Re: kurdish sorani

From: Behnam (behnam.rassi@gmail.com)
Date: Tue Aug 29 2006 - 16:18:44 CDT

  • Next message: Richard Wordingham: "Re: Unicode characters List instead of hexadecimal equivalent"

    On 28-Aug-06, at 9:27 PM, Andries Brouwer wrote:

    > On Mon, Aug 28, 2006 at 04:18:20PM -0400, Behnam Rassi wrote:
    >> Hi,
    >>
    >> I agree with John Hudson. Kurdish E can be achieved by U+06D5
    >
    > Yes. But then what is Kurdish H?
    >
    >> The other problem is with the definition of Arabic Heh itself and not
    >> any particular local. Arabic Heh is an exception in that it has five
    >> forms.

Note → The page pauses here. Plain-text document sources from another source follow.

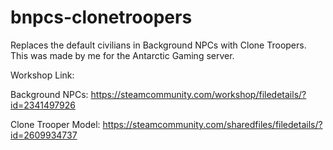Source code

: # bnpcs-clonetroopers
Replaces the default civilians in Background NPCs with Clone Troopers. This was made by me for the Antarctic Gaming server.

Workshop Link:

Background NPCs: https://steamcommunity.com/workshop/filedetails/?id=2341497926

Clone Trooper Model: https://steamcommunity.com/sharedfiles/filedetails/?id=2609934737
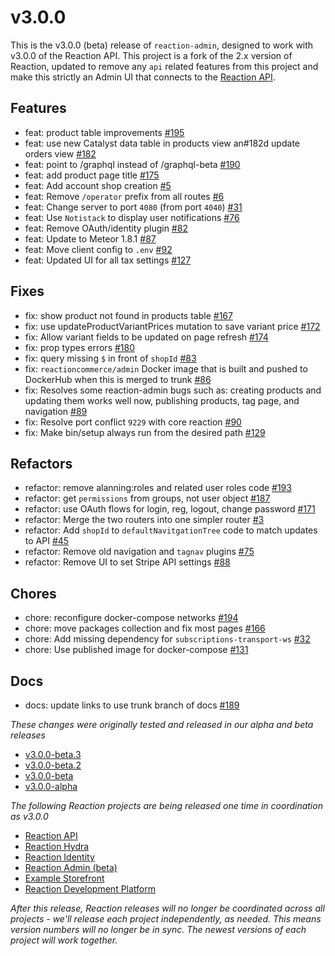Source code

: # v3.0.0

This is the v3.0.0 (beta) release of `reaction-admin`, designed to work with v3.0.0 of the Reaction API. This project is a fork of the 2.x version of Reaction, updated to remove any `api` related features from this project and make this strictly an Admin UI that connects to the [Reaction API](https://github.com/reactioncommerce/reaction).

## Features

- feat: product table improvements [#195](https://github.com/reactioncommerce/reaction-admin/pull/195)
- feat: use new Catalyst data table in products view an#182d update orders view [#182](https://github.com/reactioncommerce/reaction-admin/pull/182)
- feat: point to /graphql instead of /graphql-beta [#190](https://github.com/reactioncommerce/reaction-admin/pull/190)
- feat: add product page title [#175](https://github.com/reactioncommerce/reaction-admin/pull/175)
- feat: Add account shop creation [#5](https://github.com/reactioncommerce/reaction-admin/pull/5)
- feat: Remove `/operator` prefix from all routes [#6](https://github.com/reactioncommerce/reaction-admin/pull/6)
- feat: Change server to port `4080` (from port `4040`) [#31](https://github.com/reactioncommerce/reaction-admin/pull/31)
- feat: Use `Notistack` to display user notifications [#76](https://github.com/reactioncommerce/reaction-admin/pull/76)
- feat: Remove OAuth/identity plugin [#82](https://github.com/reactioncommerce/reaction-admin/pull/82)
- feat: Update to Meteor 1.8.1 [#87](https://github.com/reactioncommerce/reaction-admin/pull/87)
- feat: Move client config to `.env` [#92](https://github.com/reactioncommerce/reaction-admin/pull/92)
- feat: Updated UI for all tax settings [#127](https://github.com/reactioncommerce/reaction-admin/pull/127)

## Fixes

- fix: show product not found in products table [#167](https://github.com/reactioncommerce/reaction-admin/pull/167)
- fix: use updateProductVariantPrices mutation to save variant price [#172](https://github.com/reactioncommerce/reaction-admin/pull/172)
- fix: Allow variant fields to be updated on page refresh [#174](https://github.com/reactioncommerce/reaction-admin/pull/174)
- fix: prop types errors [#180](https://github.com/reactioncommerce/reaction-admin/pull/180)
- fix: query missing `$` in front of `shopId` [#83](https://github.com/reactioncommerce/reaction-admin/pull/83)
- fix: `reactioncommerce/admin` Docker image that is built and pushed to DockerHub when this is merged to trunk [#86](https://github.com/reactioncommerce/reaction-admin/pull/86)
- fix: Resolves some reaction-admin bugs such as: creating products and updating them works well now, publishing products, tag page, and navigation [#89](https://github.com/reactioncommerce/reaction-admin/pull/89)
- fix: Resolve port conflict `9229` with core reaction [#90](https://github.com/reactioncommerce/reaction-admin/pull/90)
- fix: Make bin/setup always run from the desired path [#129](https://github.com/reactioncommerce/reaction-admin/pull/129)

## Refactors

- refactor: remove alanning:roles and related user roles code [#193](https://github.com/reactioncommerce/reaction-admin/pull/193)
- refactor: get `permissions` from groups, not user object [#187](https://github.com/reactioncommerce/reaction-admin/pull/187)
- refactor: use OAuth flows for login, reg, logout, change password [#171](https://github.com/reactioncommerce/reaction-admin/pull/171)
- refactor: Merge the two routers into one simpler router [#3](https://github.com/reactioncommerce/reaction-admin/pull/3)
- refactor: Add `shopId` to `defaultNavitgationTree` code to match updates to API [#45](https://github.com/reactioncommerce/reaction-admin/pull/45)
- refactor: Remove old navigation and `tagnav` plugins [#75](https://github.com/reactioncommerce/reaction-admin/pull/75)
- refactor: Remove UI to set Stripe API settings [#88](https://github.com/reactioncommerce/reaction-admin/pull/88)

## Chores

- chore: reconfigure docker-compose networks [#194](https://github.com/reactioncommerce/reaction-admin/pull/194)
- chore: move packages collection and fix most pages [#166](https://github.com/reactioncommerce/reaction-admin/pull/166)
- chore: Add missing dependency for `subscriptions-transport-ws` [#32](https://github.com/reactioncommerce/reaction-admin/pull/32)
- chore: Use published image for docker-compose [#131](https://github.com/reactioncommerce/reaction-admin/pull/131)

## Docs

- docs: update links to use trunk branch of docs [#189](https://github.com/reactioncommerce/reaction-admin/pull/189)

*These changes were originally tested and released in our alpha and beta releases*

- [v3.0.0-beta.3](https://github.com/reactioncommerce/reaction-admin/releases/tag/v3.0.0-beta.3)
- [v3.0.0-beta.2](https://github.com/reactioncommerce/reaction-admin/releases/tag/v3.0.0-beta.2)
- [v3.0.0-beta](https://github.com/reactioncommerce/reaction-admin/releases/tag/v3.0.0-beta)
- [v3.0.0-alpha](https://github.com/reactioncommerce/reaction-admin/releases/tag/v3.0.0-alpha)

*The following Reaction projects are being released one time in coordination as v3.0.0*

- [Reaction API](https://github.com/reactioncommerce/reaction)
- [Reaction Hydra](https://github.com/reactioncommerce/reaction-hydra)
- [Reaction Identity](https://github.com/reactioncommerce/reaction-identity)
- [Reaction Admin (beta)](https://github.com/reactioncommerce/reaction-admin)
- [Example Storefront](https://github.com/reactioncommerce/example-storefront)
- [Reaction Development Platform](https://github.com/reactioncommerce/reaction-development-platform)

*After this release, Reaction releases will no longer be coordinated across all projects - we'll release each project independently, as needed. This means version numbers will no longer be in sync. The newest versions of each project will work together.*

The fifth form is 'abbreviated form' which is a non-joining
    >> character used for abbreviation and enumeration.
    >> Worse, this form is wrongly presented in Unicode PDF files as the
    >> representative of Arabic letter Heh, which indeed should be the oval
    >> form.
    >> If the fifth form gets its own code, it may solve the problem in
    >> Kurdish and many other languages as well.
    >
    > But Unicode does not encode shapes but semantics.
    > So if two languages each have a Heh, but the shaping behaviour
    > differs,
    > then in principle different code points are required.
    > That is why there is U+06CC next to U+064A (and U+0649).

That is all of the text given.